Parfois, il était frustrant. Soit parce qu’il fallait passer des heures à déchiffrer ses réponses pour enfin en comprendre le sens, comme dans un mauvais livre, soit parce qu’il parlait très peu. Uniquement lorsqu’il l’estimait nécessaire. Parfois, il ne répondait que par un monosyllabe, une onomatopée, un sourire. Il pouvait passer des heures dans les bras de quelqu’un pour le soulager, car son pouvoir était d’apaiser la douleur de ceux qu’il touchait, sans décrocher le moindre mot. Comme s’il n’estimait pas la parole indispensable. Il était affectueux, pourtant, mais disait rarement de mots d’amour. Ce qui, quelque part, les rendait plus précieux. Je me souvenais que lorsqu’il m’avait prise dans les bras doucement et qu’il m’avait murmuré : « je t’aime, tout ira bien », je m’étais sentie comme au paradis.

Il n’y avait qu’une fois que je l’avais vu perdre son sourire.
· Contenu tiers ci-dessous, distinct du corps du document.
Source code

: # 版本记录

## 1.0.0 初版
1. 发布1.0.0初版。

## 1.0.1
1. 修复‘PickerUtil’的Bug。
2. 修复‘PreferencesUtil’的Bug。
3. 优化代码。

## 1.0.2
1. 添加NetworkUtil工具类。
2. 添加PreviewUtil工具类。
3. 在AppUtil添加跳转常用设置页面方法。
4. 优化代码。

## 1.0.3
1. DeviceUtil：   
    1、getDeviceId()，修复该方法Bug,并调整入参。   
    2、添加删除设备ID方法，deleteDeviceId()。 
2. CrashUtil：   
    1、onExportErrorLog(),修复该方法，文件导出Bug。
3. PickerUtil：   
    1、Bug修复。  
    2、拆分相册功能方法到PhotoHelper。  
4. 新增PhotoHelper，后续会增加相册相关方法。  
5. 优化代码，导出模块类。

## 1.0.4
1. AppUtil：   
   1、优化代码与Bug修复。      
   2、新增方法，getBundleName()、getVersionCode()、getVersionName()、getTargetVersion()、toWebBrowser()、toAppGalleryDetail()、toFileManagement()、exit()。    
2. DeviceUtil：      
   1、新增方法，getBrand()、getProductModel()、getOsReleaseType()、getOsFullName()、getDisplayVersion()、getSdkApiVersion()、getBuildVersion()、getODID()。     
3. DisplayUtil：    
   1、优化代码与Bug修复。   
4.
Il y avait une Red Queen qui avait touché à deux membres de l’orphelinat. Pourtant, les deux semblaient se connaître. Il l’avait prise dans ses bras. Elle n’avait rien dit. Puis il avait utilisé son pouvoir. Le mauvais sens de son pouvoir. Son visage était devenu terrifiant. Ses la peau de son nez s’était plissée, ses lèvres s’étaient retroussées, et il avait pris des allures de chien méchant. Il l’avait faite souffrir. Il l’avait torturée, si fort et pendant si longtemps qu’elle avait fini par s’écrouler. Puis il l’avait laissée sur le sol. Sans un regard. Je n’avais pas entendu leur conversation, mais j’avais été terrifiée. Ce papa-là n’était pas le papa que je connaissais. Un moment, j’avais eu peur de ne pas le connaître, ni le comprendre du tout. Et cela ne m’aurait pas étonnée. Il était imprévisible. Et incompréhensible.

 



 

 
Ce que j'ai fait de ma vie

 
« - Cléante, tu ne m’as toujours pas dit qui était cette femme Red Queen qui avait l’air de te connaître.
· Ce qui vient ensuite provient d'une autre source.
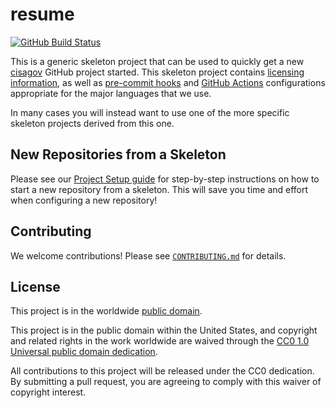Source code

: # resume #

[![GitHub Build Status](https://github.com/cisagov/resume/workflows/build/badge.svg)](https://github.com/cisagov/resume/actions)

This is a generic skeleton project that can be used to quickly get a
new [cisagov](https://github.com/cisagov) GitHub project started.
This skeleton project contains [licensing information](LICENSE), as
well as [pre-commit hooks](https://pre-commit.com) and
[GitHub Actions](https://github.com/features/actions) configurations
appropriate for the major languages that we use.

In many cases you will instead want to use one of the more specific
skeleton projects derived from this one.

## New Repositories from a Skeleton ##

Please see our [Project Setup guide](https://github.com/cisagov/development-guide/tree/develop/project_setup)
for step-by-step instructions on how to start a new repository from
a skeleton. This will save you time and effort when configuring a
new repository!

## Contributing ##

We welcome contributions!  Please see [`CONTRIBUTING.md`](CONTRIBUTING.md) for
details.

## License ##

This project is in the worldwide [public domain](LICENSE).

This project is in the public domain within the United States, and
copyright and related rights in the work worldwide are waived through
the [CC0 1.0 Universal public domain
dedication](https://creativecommons.org/publicdomain/zero/1.0/).

All contributions to this project will be released under the CC0
dedication. By submitting a pull request, you are agreeing to comply
with this waiver of copyright interest.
- Hn, Hélène. Heureusement que tu me le rappelles, dis-moi. Ne t’ai-je jamais raconté l’histoire du petit aristocrate de Jiyuu ?

- Tu ne peux pas arrêter de répondre par des contes et des énigmes ? J’ai bientôt quinze ans ! Parle-moi comme à une adulte !

- Oh, les adultes négligent souvent les enseignements des contes, c’est bien vrai. Pourtant, ils ont tout autant à leur apporter qu’aux enfants. On est parfois surpris de le constater, par ailleurs, et tu le saurais si tu étais réellement adulte. Mais je ne te blâme pas, ne grandis surtout jamais. C’est le mieux à faire. La prise de maturité est la pire chose qu’il puisse arriver au cours d’une vie. Où en étais-je ? Ah oui : Il était une fois, dans un lointain royaume, où le cours de la vie n’est qu’affaire de naissance, où les choix ne sont pas du ressort des hommes mais de celui d’un Oracle incontestable…

- Tu es incorrigible !

- Tu as bien raison. Continuons… le nom de ce royaume était Jiyuu. Là-bas vivait un couple d’aristocrates. Très amoureux l’un de l’autre, ils eurent bientôt deux charmants enfants. Un petit garçon et une petite fille, qui naquirent le même jour. La petite fille reçut un très beau pouvoir : celui de toujours savoir où les personnes qu’elle aimait se trouvaient. Le petit garçon, lui, en eut un moins joli : le contrôle de la souffrance. Lorsque quelqu’un avait mal, il le sentait. Lorsqu’il touchait cette personne, il pouvait apaiser sa douleur, ou l’exacerber. Ce don d’empathie, bénédiction ou malédiction ? Grande énigme. Heureusement, il ne lui servit pas immédiatement, dans les premières années de sa vie. Car dans les demeures des aristocrates de Jiyuu, tout le monde était heureux. Oisiveté, complaisance, même les serviteurs n’avaient à se soucier de rien. Tout était écrit, tracé. Le peu de douleur qu’il eut à apaiser concernait des coupures aux doigts, d’embêtants papiers à remplir. La vie était belle.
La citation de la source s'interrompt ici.